**Problem statement**
The response must be made up of the lines in the entries below that contain "main".

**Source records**
================================

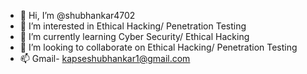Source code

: - 👋 Hi, I’m @shubhankar4702
- 👀 I’m interested in Ethical Hacking/ Penetration Testing
- 🌱 I’m currently learning Cyber Security/ Ethical Hacking
- 💞️ I’m looking to collaborate on Ethical Hacking/ Penetration Testing
- 📫 Gmail- kapseshubhankar1@gmail.com
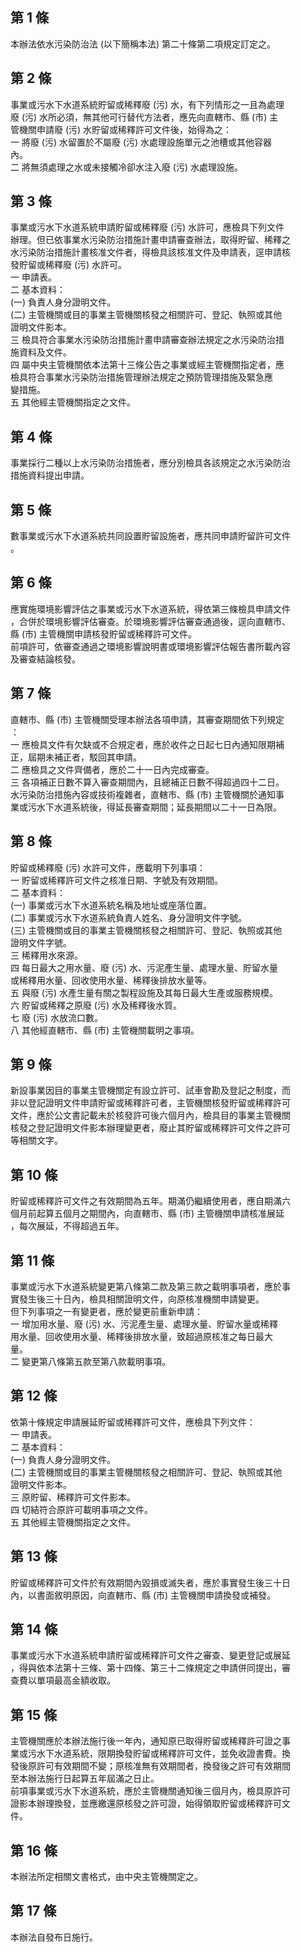 第 1 條
-------
本辦法依水污染防治法 (以下簡稱本法) 第二十條第二項規定訂定之。

第 2 條
-------
事業或污水下水道系統貯留或稀釋廢 (污) 水，有下列情形之一且為處理  
廢 (污) 水所必須，無其他可行替代方法者，應先向直轄市、縣 (市) 主  
管機關申請廢 (污) 水貯留或稀釋許可文件後，始得為之：  
一  將廢 (污) 水留置於不屬廢 (污) 水處理設施單元之池槽或其他容器  
    內。  
二  將無須處理之水或未接觸冷卻水注入廢 (污) 水處理設施。

第 3 條
-------
事業或污水下水道系統申請貯留或稀釋廢 (污) 水許可，應檢具下列文件  
辦理。但已依事業水污染防治措施計畫申請審查辦法，取得貯留、稀釋之  
水污染防治措施計畫核准文件者，得檢具該核准文件及申請表，逕申請核  
發貯留或稀釋廢 (污) 水許可。  
一  申請表。  
二  基本資料：  
 (一) 負責人身分證明文件。  
 (二) 主管機關或目的事業主管機關核發之相關許可、登記、執照或其他  
      證明文件影本。  
三  檢具符合事業水污染防治措施計畫申請審查辦法規定之水污染防治措  
    施資料及文件。  
四  屬中央主管機關依本法第十三條公告之事業或經主管機關指定者，應  
    檢具符合事業水污染防治措施管理辦法規定之預防管理措施及緊急應  
    變措施。  
五  其他經主管機關指定之文件。

第 4 條
-------
事業採行二種以上水污染防治措施者，應分別檢具各該規定之水污染防治  
措施資料提出申請。

第 5 條
-------
數事業或污水下水道系統共同設置貯留設施者，應共同申請貯留許可文件  
。

第 6 條
-------
應實施環境影響評估之事業或污水下水道系統，得依第三條檢具申請文件  
，合併於環境影響評估審查。於環境影響評估審查通過後，逕向直轄市、  
縣 (市) 主管機關申請核發貯留或稀釋許可文件。  
前項許可，依審查通過之環境影響說明書或環境影響評估報告書所載內容  
及審查結論核發。

第 7 條
-------
直轄市、縣 (市) 主管機關受理本辦法各項申請，其審查期間依下列規定  
：  
一  應檢具文件有欠缺或不合規定者，應於收件之日起七日內通知限期補  
    正，屆期未補正者，駁回其申請。  
二  應檢具之文件齊備者，應於二十一日內完成審查。  
三  各項補正日數不算入審查期間內，且總補正日數不得超過四十二日。  
水污染防治措施內容或技術複雜者，直轄市、縣 (市) 主管機關於通知事  
業或污水下水道系統後，得延長審查期間；延長期間以二十一日為限。

第 8 條
-------
貯留或稀釋廢 (污) 水許可文件，應載明下列事項：  
一  貯留或稀釋許可文件之核准日期、字號及有效期間。  
二  基本資料：  
 (一) 事業或污水下水道系統名稱及地址或座落位置。  
 (二) 事業或污水下水道系統負責人姓名、身分證明文件字號。  
 (三) 主管機關或目的事業主管機關核發之相關許可、登記、執照或其他  
      證明文件字號。  
三  稀釋用水來源。  
四  每日最大之用水量、廢 (污) 水、污泥產生量、處理水量、貯留水量  
    或稀釋用水量、回收使用水量、稀釋後排放水量等。  
五  與廢 (污) 水產生量有關之製程設施及其每日最大生產或服務規模。  
六  貯留或稀釋之原廢 (污) 水及稀釋後水質。  
七  廢 (污) 水放流口數。  
八  其他經直轄市、縣 (市) 主管機關載明之事項。

第 9 條
-------
新設事業因目的事業主管機關定有設立許可、試車會勘及登記之制度，而  
非以登記證明文件申請貯留或稀釋許可者，主管機關核發貯留或稀釋許可  
文件，應於公文書記載未於核發許可後六個月內，檢具目的事業主管機關  
核發之登記證明文件影本辦理變更者，廢止其貯留或稀釋許可文件之許可  
等相關文字。

第 10 條
--------
貯留或稀釋許可文件之有效期間為五年。期滿仍繼續使用者，應自期滿六  
個月前起算五個月之期間內，向直轄市、縣 (市) 主管機關申請核准展延  
，每次展延，不得超過五年。

第 11 條
--------
事業或污水下水道系統變更第八條第二款及第三款之載明事項者，應於事  
實發生後三十日內，檢具相關證明文件，向原核准機關申請變更。  
但下列事項之一有變更者，應於變更前重新申請：  
一  增加用水量、廢 (污) 水、污泥產生量、處理水量、貯留水量或稀釋  
    用水量、回收使用水量、稀釋後排放水量，致超過原核准之每日最大  
    量。  
二  變更第八條第五款至第八款載明事項。

第 12 條
--------
依第十條規定申請展延貯留或稀釋許可文件，應檢具下列文件：  
一  申請表。  
二  基本資料：  
 (一) 負責人身分證明文件。  
 (二) 主管機關或目的事業主管機關核發之相關許可、登記、執照或其他  
      證明文件影本。  
三  原貯留、稀釋許可文件影本。  
四  切結符合原許可載明事項之文件。  
五  其他經主管機關指定之文件。

第 13 條
--------
貯留或稀釋許可文件於有效期間內毀損或滅失者，應於事實發生後三十日  
內，以書面敘明原因，向直轄市、縣 (市) 主管機關申請換發或補發。

第 14 條
--------
事業或污水下水道系統申請貯留或稀釋許可文件之審查、變更登記或展延  
，得與依本法第十三條、第十四條、第三十二條規定之申請併同提出，審  
查費以單項最高金額收取。

第 15 條
--------
主管機關應於本辦法施行後一年內，通知原已取得貯留或稀釋許可證之事  
業或污水下水道系統，限期換發貯留或稀釋許可文件，並免收證書費。換  
發後原許可有效期間不變；原核准無有效期間者，換發後之許可有效期間  
至本辦法施行日起算五年屆滿之日止。  
前項事業或污水下水道系統，應於主管機關通知後三個月內，檢具原許可  
證影本辦理換發，並應繳還原核發之許可證，始得領取貯留或稀釋許可文  
件。

第 16 條
--------
本辦法所定相關文書格式，由中央主管機關定之。

第 17 條
--------
本辦法自發布日施行。


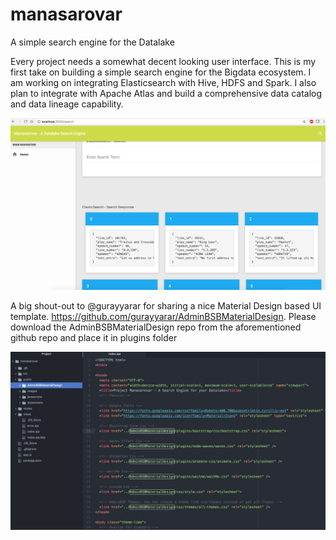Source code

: # manasarovar
A simple search engine for the Datalake

Every project needs a somewhat decent looking user interface. This is my first take on building a simple search engine for the Bigdata ecosystem. I am working on integrating Elasticsearch with Hive, HDFS and Spark. I also plan to integrate with Apache Atlas and build a comprehensive data catalog and data lineage capability.

![A very basic Elasticsearch based search engine](screenshots/search-resp.png "A very basic Elasticsearch based search engine")

A big shout-out to @gurayyarar for sharing a nice Material Design based UI template. https://github.com/gurayyarar/AdminBSBMaterialDesign. Please download the AdminBSBMaterialDesign repo from the aforementioned github repo and place it in plugins folder

![UI elements dependency](screenshots/ui-template-dep.png "UI elements dependency")
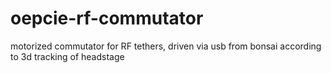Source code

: # oepcie-rf-commutator
motorized commutator for RF tethers, driven via usb from bonsai according to 3d tracking of headstage
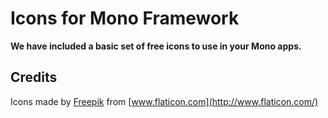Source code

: # Icons for Mono Framework

**We have included a basic set of free icons to use in your Mono apps.**

## Credits

Icons made by [Freepik](http://www.freepik.com/) from [www.flaticon.com](http://www.flaticon.com/)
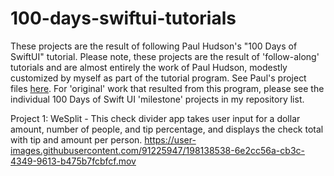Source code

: # 100-days-swiftui-tutorials
These projects are the result of following Paul Hudson's "100 Days of SwiftUI" tutorial. Please note, these projects are the result of 'follow-along' tutorials and are almost entirely the work of Paul Hudson, modestly customized by myself as part of the tutorial program. See Paul's project files <a href="https://github.com/twostraws/HackingWithSwift/tree/main/SwiftUI" target="_blank">here</a>. For 'original' work that resulted from this program, please see the individual 100 Days of Swift UI 'milestone' projects in my repository list. 

Project 1: WeSplit - This check divider app takes user input for a dollar amount, number of people, and tip percentage, and displays the check total with tip and amount per person.
https://user-images.githubusercontent.com/91225947/198138538-6e2cc56a-cb3c-4349-9613-b475b7fcbfcf.mov

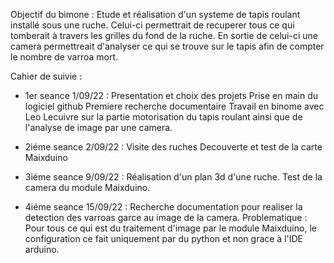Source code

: Objectif du bimone :
  Etude et réalisation d'un systeme de tapis roulant installé sous une ruche. Celui-ci permettrait de recuperer tous ce qui tomberait à travers les grilles du fond de   la ruche. 
  En sortie de celui-ci une camera permettreait d'analyser ce qui se trouve sur le tapis afin de compter le nombre de varroa mort. 

Cahier de suivie :

- 1er seance 1/09/22 :
  Presentation et choix des projets
  Prise en main du logiciel github
  Premiere recherche documentaire
  Travail en binome avec Leo Lecuivre sur la partie motorisation du tapis roulant ainsi que de l'analyse de image par une camera.

- 2iéme seance 2/09/22 :
  Visite des ruches
  Decouverte et test de la carte Maixduino

- 3iéme seance 9/09/22 :
  Réalisation d'un plan 3d d'une ruche.
  Test de la camera du module Maixduino.
  
- 4iéme seance 15/09/22 :
  Recherche documentation pour realiser la detection des varroas garce au image de la camera. 
  Problematique : Pour tous ce qui est du traitement d'image par le module Maixduino, le configuration ce fait uniquement par du python et non grace à l'IDE arduino.
  
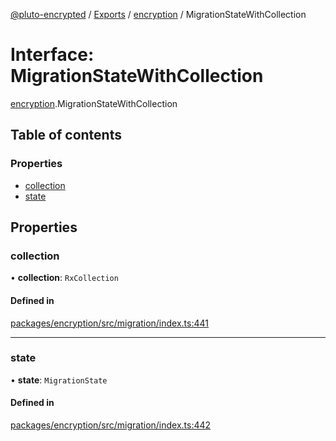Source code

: [@pluto-encrypted](../README.md) / [Exports](../modules.md) / [encryption](../modules/encryption.md) / MigrationStateWithCollection

# Interface: MigrationStateWithCollection

[encryption](../modules/encryption.md).MigrationStateWithCollection

## Table of contents

### Properties

- [collection](encryption.MigrationStateWithCollection.md#collection)
- [state](encryption.MigrationStateWithCollection.md#state)

## Properties

### collection

• **collection**: `RxCollection`

#### Defined in

[packages/encryption/src/migration/index.ts:441](https://github.com/atala-community-projects/pluto-encrypted/blob/879549ef/packages/encryption/src/migration/index.ts#L441)

___

### state

• **state**: `MigrationState`

#### Defined in

[packages/encryption/src/migration/index.ts:442](https://github.com/atala-community-projects/pluto-encrypted/blob/879549ef/packages/encryption/src/migration/index.ts#L442)
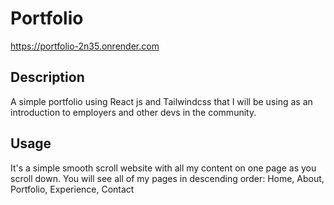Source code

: # Portfolio
https://portfolio-2n35.onrender.com

## Description
A simple portfolio using React js and Tailwindcss that I will be using as an introduction to employers and other devs in the community.

## Usage 
It's a simple smooth scroll website with all my content on one page as you scroll down. 
You will see all of my pages in descending order:
Home,
About,
Portfolio,
Experience,
Contact
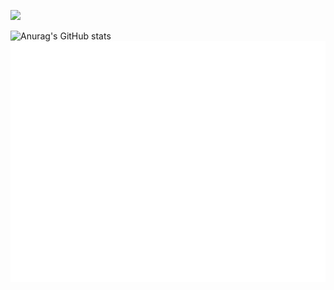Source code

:![](https://pbs.twimg.com/profile_banners/1373205972844433410/1705840524/1080x360)

![Anurag's GitHub stats](https://github-readme-stats.vercel.app/api?username=teramotl&show_icons=true&theme=tokyonight)
<picture>
  <img src="/github-metrics.svg" alt="Metrics">
</picture>
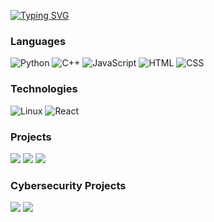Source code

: [![Typing SVG](https://readme-typing-svg.demolab.com?font=Fira+Code&pause=1000&center=true&vCenter=true&multiline=true&width=435&lines=%F0%9F%91%8B+Hello+there!+I'm+Noah+Sanderson)](https://git.io/typing-svg)
### Languages

![Python](https://img.shields.io/badge/-Python-000?&logo=Python)
![C++](https://img.shields.io/badge/-C++-000?&logo=c%2b%2b&logoColor=00599C)
![JavaScript](https://img.shields.io/badge/-JavaScript-000?&logo=JavaScript)
![HTML](https://camo.githubusercontent.com/c0f60c84bd23525a0f1e5972ff5052f878eb4104e88b347b7f0004d0e6ad8898/68747470733a2f2f696d672e736869656c64732e696f2f62616467652f2d48544d4c352d4533344632363f7374796c653d666c61742d737175617265266c6f676f3d68746d6c35266c6f676f436f6c6f723d7768697465)
![CSS](https://camo.githubusercontent.com/d2de8f341090cb9d72d132ef5f73c2a2c9be3081193bd9c7f3fee5b4973ece27/68747470733a2f2f696d672e736869656c64732e696f2f62616467652f2d435353332d3135373242363f7374796c653d666c61742d737175617265266c6f676f3d63737333)

### Technologies

![Linux](https://img.shields.io/badge/-Linux-000?&logo=Linux)
![React](https://img.shields.io/badge/-React-000?&logo=React)

### Projects

[![](https://img.shields.io/badge/-🧬%20My%20Website-000)](https://github.com/Noah4u76/Portfolio-Website)
[![](https://img.shields.io/badge/-🧠%20Discrete%20StudyGuide-000)](https://github.com/Noah4u76/study-guide)
[![](https://img.shields.io/badge/-👾%20Neo%20Punks-000)](https://github.com/Noah4u76/NeoPunks)



### Cybersecurity Projects
[![](https://img.shields.io/badge/-🔒%20XOR%20Encryption-000)](https://github.com/Noah4u76/XOR-Encryption-Project)
[![](https://img.shields.io/badge/-🍯%20HoneyPotChat-000)](https://github.com/Noah4u76/honeypot-chat)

================================

**Solution to the problem**
These projects are the result of following Paul Hudson's "100 Days of SwiftUI" tutorial. Please note, these projects are the result of 'follow-along' tutorials and are almost entirely the work of Paul Hudson, modestly customized by myself as part of the tutorial program. See Paul's project files <a href="https://github.com/twostraws/HackingWithSwift/tree/main/SwiftUI" target="_blank">here</a>. For 'original' work that resulted from this program, please see the individual 100 Days of Swift UI 'milestone' projects in my repository list. 
  Prise en main du logiciel github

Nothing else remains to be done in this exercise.